焚き火の前で見た、あの目をしていた。燻る黒炭のように、奥の方で赫赫と熱を放つ目。
炭の色をした瞳が、ひたと麟を見据えた。真っ直ぐに。
「働きに感謝するわ、胡人。でも、死者を辱めるような真似はやめて。ここは中原で、あなたは私の女官なんだから」
「辱める?」
「衣服を剥いだでしょう」
獣の皮を剥ぐのと、何が違う。そう言いかけて、ぐっと息を呑んだ。
幼子のように柔らかな手が、麟の頬に触れていた。
「あなたの指示には従う。でも、あれは駄目」
恐怖でも稚気でもない、もっと真摯な何かが、手のひらを通して心臓の奥にまで伝わってくる気がした。
「駄目だからね」
強烈な羞恥を覚えて、かっと頬が赤く染まる。
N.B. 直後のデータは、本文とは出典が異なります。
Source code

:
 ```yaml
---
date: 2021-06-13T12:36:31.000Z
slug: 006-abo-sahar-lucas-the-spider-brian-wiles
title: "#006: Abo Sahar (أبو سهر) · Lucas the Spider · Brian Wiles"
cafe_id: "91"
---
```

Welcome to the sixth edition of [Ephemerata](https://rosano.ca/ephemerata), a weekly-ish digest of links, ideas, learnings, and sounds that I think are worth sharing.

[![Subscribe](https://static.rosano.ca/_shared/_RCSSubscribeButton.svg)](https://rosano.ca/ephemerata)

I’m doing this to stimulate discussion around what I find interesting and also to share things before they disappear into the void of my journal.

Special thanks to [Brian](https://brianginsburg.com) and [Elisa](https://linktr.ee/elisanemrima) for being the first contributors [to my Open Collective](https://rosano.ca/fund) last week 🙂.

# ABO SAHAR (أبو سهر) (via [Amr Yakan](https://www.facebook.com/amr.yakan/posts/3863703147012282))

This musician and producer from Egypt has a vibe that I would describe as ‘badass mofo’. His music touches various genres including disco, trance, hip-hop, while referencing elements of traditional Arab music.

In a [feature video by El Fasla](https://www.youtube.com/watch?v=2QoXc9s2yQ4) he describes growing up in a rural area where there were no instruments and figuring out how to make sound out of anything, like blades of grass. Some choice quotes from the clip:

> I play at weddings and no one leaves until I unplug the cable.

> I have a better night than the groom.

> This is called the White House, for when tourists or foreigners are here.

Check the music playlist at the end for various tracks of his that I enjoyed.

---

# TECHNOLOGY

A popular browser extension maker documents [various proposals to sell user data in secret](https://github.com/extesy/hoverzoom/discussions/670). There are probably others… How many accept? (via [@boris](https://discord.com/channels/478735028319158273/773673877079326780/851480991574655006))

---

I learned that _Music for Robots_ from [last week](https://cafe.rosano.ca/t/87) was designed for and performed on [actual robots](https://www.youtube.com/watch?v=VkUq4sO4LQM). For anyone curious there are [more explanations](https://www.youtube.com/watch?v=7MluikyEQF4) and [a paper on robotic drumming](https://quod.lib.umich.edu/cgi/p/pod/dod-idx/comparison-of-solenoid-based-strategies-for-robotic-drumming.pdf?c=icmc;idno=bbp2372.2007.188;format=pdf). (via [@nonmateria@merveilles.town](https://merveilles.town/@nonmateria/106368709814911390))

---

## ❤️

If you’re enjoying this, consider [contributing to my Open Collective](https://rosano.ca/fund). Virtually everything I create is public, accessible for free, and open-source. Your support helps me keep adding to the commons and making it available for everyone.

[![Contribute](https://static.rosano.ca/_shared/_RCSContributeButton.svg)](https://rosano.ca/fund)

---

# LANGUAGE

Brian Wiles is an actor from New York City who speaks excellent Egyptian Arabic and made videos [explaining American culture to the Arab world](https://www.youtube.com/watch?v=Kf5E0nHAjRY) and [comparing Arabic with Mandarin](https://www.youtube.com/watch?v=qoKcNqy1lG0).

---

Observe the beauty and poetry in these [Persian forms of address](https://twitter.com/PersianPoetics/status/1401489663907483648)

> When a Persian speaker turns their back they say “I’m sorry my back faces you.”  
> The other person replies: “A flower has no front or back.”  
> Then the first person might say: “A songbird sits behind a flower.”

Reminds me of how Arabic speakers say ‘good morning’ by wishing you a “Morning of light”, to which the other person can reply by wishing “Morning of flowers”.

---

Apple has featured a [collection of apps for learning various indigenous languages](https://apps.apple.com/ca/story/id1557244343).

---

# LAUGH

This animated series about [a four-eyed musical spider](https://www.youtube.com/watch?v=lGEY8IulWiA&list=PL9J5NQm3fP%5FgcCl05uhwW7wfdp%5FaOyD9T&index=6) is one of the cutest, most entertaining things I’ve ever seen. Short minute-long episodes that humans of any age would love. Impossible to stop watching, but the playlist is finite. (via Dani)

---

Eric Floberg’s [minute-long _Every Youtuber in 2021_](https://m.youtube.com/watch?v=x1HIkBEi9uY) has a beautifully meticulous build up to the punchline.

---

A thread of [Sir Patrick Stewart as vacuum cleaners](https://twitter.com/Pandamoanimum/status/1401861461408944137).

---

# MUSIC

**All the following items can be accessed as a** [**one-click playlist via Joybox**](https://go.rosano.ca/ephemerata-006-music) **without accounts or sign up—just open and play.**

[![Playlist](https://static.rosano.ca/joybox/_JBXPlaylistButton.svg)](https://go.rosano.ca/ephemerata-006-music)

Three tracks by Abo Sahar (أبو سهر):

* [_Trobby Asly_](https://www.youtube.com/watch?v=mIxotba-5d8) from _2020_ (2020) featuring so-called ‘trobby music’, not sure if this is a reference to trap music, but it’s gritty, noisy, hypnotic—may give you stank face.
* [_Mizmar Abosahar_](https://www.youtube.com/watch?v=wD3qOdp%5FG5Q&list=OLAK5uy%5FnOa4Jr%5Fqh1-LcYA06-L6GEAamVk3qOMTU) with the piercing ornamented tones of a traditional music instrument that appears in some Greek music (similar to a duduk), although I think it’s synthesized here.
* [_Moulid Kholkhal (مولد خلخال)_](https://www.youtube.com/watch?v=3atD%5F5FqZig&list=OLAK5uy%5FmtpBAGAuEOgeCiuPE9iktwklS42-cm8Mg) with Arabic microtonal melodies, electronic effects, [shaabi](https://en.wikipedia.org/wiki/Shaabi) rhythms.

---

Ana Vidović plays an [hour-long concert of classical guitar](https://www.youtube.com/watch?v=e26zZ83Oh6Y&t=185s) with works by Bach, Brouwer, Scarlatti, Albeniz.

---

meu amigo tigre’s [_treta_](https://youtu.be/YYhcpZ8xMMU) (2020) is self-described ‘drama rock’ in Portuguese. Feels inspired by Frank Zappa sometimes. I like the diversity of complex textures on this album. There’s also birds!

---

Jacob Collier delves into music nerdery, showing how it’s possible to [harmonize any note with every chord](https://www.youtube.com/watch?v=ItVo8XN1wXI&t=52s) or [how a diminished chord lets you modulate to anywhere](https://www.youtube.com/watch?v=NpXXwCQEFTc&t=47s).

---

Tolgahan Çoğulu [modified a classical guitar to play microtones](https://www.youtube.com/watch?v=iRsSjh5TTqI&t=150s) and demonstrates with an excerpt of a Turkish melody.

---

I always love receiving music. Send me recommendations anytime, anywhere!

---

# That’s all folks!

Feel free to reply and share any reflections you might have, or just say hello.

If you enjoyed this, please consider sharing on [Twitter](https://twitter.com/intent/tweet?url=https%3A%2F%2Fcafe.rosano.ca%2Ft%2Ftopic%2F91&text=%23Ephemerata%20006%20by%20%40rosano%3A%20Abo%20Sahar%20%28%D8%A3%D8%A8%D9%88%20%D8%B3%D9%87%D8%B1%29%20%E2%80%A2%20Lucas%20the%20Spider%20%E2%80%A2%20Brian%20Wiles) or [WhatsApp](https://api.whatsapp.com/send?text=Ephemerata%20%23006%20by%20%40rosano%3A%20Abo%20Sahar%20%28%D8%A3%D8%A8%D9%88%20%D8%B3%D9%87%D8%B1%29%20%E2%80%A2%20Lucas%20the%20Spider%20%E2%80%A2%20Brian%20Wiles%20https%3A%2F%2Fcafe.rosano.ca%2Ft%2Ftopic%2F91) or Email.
恥知らず、と叱責された気がした。真っ白な玲姜の美しさが、それを煽った。
ふいと顔を背けた麟は、その場に肉を置き、猟師の元へ戻っていく。熱が、頬から消えない。藪をかき分ける手つきが乱暴になった。
脱がした服を死体に着せる。血に汚れた指先で、玲姜に触れられた頬を撫でた。まだ、熱い。